Chapter 7 : Chapter 7
| ||Rating: Mature||Chapter Reviews: 3|
Background: Font color:
A week before Halloween I was sitting in the common room, reading a book. Well, sort of. I would only get a few lines then my mind would drift back to Dimitri’s letter. I’d received it over a week ago but it was still constantly on my mind. I wasn’t sure if the advice was helpful or not.
Dimitri told me he understood my anger and that I was right to be furious over Snape’s actions. Well he didn’t know it was Snape, or maybe he did by now. The code word I used for Snape was ‘my handler.’ To explain the situation I had to admit that my handler was at Hogwarts.
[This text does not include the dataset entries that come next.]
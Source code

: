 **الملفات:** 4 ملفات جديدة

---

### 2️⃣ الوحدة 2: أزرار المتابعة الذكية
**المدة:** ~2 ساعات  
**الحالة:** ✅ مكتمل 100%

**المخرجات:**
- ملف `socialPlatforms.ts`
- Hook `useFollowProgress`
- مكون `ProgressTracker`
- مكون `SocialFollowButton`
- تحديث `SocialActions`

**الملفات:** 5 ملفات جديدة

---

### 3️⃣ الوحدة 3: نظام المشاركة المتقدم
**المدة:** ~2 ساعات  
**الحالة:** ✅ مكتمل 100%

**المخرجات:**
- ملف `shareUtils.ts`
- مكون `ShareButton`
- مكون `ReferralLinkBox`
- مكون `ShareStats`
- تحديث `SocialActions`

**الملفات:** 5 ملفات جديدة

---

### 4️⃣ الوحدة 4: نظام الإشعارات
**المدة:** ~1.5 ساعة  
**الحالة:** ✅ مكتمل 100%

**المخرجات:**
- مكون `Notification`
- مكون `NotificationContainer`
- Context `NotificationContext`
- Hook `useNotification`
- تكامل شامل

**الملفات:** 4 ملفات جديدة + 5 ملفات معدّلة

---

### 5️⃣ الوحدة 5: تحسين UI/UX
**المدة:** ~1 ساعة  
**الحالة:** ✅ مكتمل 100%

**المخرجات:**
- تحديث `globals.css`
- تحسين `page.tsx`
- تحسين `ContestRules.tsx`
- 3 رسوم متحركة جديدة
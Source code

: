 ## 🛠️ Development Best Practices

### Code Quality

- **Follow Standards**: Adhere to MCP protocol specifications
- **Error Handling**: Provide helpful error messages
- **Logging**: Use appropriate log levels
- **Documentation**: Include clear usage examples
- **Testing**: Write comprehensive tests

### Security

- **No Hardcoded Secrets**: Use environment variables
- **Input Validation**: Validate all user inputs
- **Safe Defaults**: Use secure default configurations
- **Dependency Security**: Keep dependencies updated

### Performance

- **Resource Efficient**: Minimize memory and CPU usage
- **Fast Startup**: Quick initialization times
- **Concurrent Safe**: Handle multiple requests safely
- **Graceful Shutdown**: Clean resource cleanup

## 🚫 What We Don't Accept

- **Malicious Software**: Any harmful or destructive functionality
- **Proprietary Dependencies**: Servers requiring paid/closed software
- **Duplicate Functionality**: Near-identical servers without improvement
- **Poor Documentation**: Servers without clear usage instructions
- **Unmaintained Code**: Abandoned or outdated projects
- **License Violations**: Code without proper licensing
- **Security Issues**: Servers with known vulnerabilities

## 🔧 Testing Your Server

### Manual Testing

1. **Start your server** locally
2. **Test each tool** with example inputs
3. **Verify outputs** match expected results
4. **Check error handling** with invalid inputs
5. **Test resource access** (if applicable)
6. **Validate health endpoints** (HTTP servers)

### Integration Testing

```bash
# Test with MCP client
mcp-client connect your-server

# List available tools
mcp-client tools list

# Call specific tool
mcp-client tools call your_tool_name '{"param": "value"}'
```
That piece of information along with what I’d told Dimitri at Durmstrang and because he was smart enough to know only someone with vast knowledge of the Dark Arts could be my handler, well that pretty much narrowed it down to Snape.
The whole point was that Dimitri had agreed with my anger but also pointed out that I needed Snape. And he reminded me that I had explicitly told him that I trusted Snape. Dimitri said I had to answer the most important question for myself. ‘Did I still trust Snape?’ If I did, I needed to get past this, to talk to Snape and work it out. Dimitri had also pointed out that maybe I didn’t have all the facts, maybe there was more to the story. Thinking back, Snape had seemed to detest Lupin even before the boggart situation. Telling everyone about Lupin was wrong, yes, but maybe Snape felt justified about doing it.
So, did I still trust Snape? I was fairly confident that I did. Now I needed to get past what he’d done, justified or not. Thinking about it gave me a headache. I leaned back and sighed. Why does everything need to be so complicated?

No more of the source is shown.